Your teachers say you had a very good day. Yesterday looks like a fluke in comparison. I’m so happy. And you’re so happy. Smiling and smiling while getting you ready to go. Smiling when we go to vote and see MorMor working the polls.
I had an okay day. It got better knowing you’re happy, but this morning I was a bundle of nerves with a stomach ache and a desperate need for a nap. At noon, I spoke for the first time on an external HR panel on a topic I was intimidated about but I did it anyway. It went okay, I think. Next month I’m going to do it again. I put half an ounce of whiskey in my cherry juice tonight.
Three.
I have not been following Cory Booker’s record-breaking speech on the Senate floor today, but when you go to sleep, I pull up the live feed. It just ended so I click back and by chance see the last twenty seconds. “This is not right or left, it is right or wrong. This is not a partisan moment. It is a moral moment. Where do you stand?”
He spoke for over 25 hours and was not allowed to sit down or use the restroom. The speech ends, and I cry for a minute. I think of the famous line from Dylan Thomas’s poem: “Rage, rage against the dying of the light.”
Love,
Mama
The Castle in the Pond, Part 20
You walk on the tops of lily pads to the center of the pond. There, the black swan floats, watching you approach. You do not slow. When you’re close, he speaks to you.

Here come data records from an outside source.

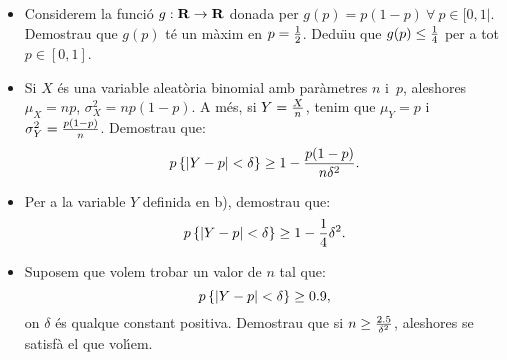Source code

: \begin{probres}
{\begin{itemize}
\item[a)]{Considerem la funci\'o $g : {\bf R} \to {\bf R}$ donada per $g(p)=p(1-p) \ \forall  \> p \in [0,1|$. Demostrau que $g(p)$ t\'e un
m\`axim en $p={1\over 2}$. Dedu\"{\i}u que $g(p)\leq {1\over 4}$ per a tot $p\in
[0,1]$.}
\item[b)]{Si $X$ \'es una variable aleat\`oria binomial amb par\`ametres $n$ i~$p$,
aleshores \hbox{$\mu_X =n p$}, \hbox{$\sigma_X^2 =n p (1-p)$.} A m\'es, si
$Y={X\over n}$, tenim que \hbox{$\mu_Y =p$} i \hbox{$\sigma_Y^2 ={p(1-p)\over
n}$.} Demostrau que: $$p\left\{\vert Y-p\vert <\delta \right\}\geq 1-{p (1-p)\over
n\delta^2}.$$}
\item[c)]Per a la variable $Y$ definida en b), demostrau que:
$$p\left\{\vert Y-p\vert <\delta \right\}\geq 1-{1\over 4}\delta^2 .$$
\item[d)]{Suposem que volem trobar un valor de $n$ tal que:
$$p\left\{\vert Y-p\vert <\delta \right\}\geq 0.9,$$on $\delta$ \'es qualque
constant positiva. Demostrau que si $n\geq {2.5\over \delta^2}$, aleshores
se satisf\`a el que vol\'{\i}em.}
\end{itemize}}
\end{probres}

“Have you come to fight me, little one?”
“If I have to,” you answer truthfully. You look at the swan up close. The pulse of his magic vibrates inside of you. “You sunk the castle in the pond. You have destroyed The Great Bullfrog’s power. What is it you want?”

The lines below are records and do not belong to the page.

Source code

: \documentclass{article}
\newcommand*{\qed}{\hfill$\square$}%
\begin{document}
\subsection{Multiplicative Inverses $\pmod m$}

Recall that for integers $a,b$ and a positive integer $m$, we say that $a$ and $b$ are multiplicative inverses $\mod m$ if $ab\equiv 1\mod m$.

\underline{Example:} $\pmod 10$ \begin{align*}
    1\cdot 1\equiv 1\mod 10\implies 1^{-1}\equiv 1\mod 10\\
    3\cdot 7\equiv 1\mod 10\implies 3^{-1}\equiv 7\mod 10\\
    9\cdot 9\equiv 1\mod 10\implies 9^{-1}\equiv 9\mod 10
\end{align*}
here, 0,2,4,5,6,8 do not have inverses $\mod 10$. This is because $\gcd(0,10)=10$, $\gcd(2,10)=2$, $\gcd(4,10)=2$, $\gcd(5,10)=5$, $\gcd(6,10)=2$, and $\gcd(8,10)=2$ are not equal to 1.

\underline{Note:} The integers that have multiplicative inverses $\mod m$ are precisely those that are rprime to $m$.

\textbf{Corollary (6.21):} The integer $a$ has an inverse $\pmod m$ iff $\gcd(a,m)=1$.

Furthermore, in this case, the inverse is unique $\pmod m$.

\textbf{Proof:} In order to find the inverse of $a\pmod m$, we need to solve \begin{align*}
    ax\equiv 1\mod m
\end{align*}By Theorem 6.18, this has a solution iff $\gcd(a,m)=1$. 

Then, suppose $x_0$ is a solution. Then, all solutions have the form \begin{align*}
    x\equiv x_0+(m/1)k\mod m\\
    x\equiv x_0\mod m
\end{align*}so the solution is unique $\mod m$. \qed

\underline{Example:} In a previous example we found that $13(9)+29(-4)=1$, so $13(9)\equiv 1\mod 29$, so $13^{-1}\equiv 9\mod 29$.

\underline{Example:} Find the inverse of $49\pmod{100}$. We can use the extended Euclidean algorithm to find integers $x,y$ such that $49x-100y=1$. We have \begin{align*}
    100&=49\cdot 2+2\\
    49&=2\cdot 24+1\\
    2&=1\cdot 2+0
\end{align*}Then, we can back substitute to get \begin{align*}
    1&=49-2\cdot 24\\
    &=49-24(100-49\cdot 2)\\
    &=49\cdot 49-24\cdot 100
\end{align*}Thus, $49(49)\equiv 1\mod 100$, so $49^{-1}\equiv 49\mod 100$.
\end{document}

The black swan arches his long neck as he lowers his face to your level. “I want my home restored, little one. The power of your bullfrog comes from waters far away. My power was born at the bottom of this pond eons ago, same as me. I’ve been held back from what is mine for too long.”
“So you want to remain and for everyone else who lives here to . . . what? Leave so you’ll be alone?”

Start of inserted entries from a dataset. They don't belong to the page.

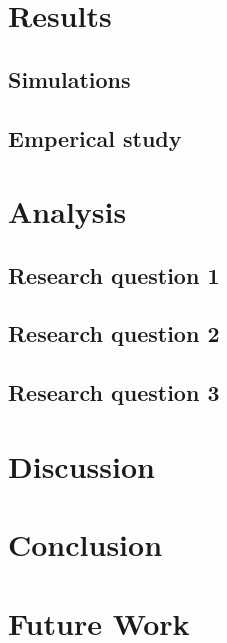 \documentclass{book}
\begin{document}
\chapter{Results}
\section{Simulations}
\section{Emperical study}
\chapter{Analysis}
\section{Research question 1}
\section{Research question 2}
\section{Research question 3}
\chapter{Discussion}
\chapter{Conclusion}
\chapter{Future Work}
\end{document}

The black swan clicks its beak impatiently. “You could not understand. I have answered your question. You were lucky to get one. Now, come do what you came to do and fight!"
Without another warning, he lunges forward, sharp beak open wide, and you throw your arm up in defense — but as you do, a lily pad rises from the water following your movement and hardens like a shield before you. The black swan slams into it instead of biting off your arm.
Badum. Badum. You feel that pulse of power again. The shield glows with green light. It’s not the black swan’s power you’re sensing. Nor the bullfrog’s or the manatee’s.
Badum. Badum. It’s yours.
To be continued.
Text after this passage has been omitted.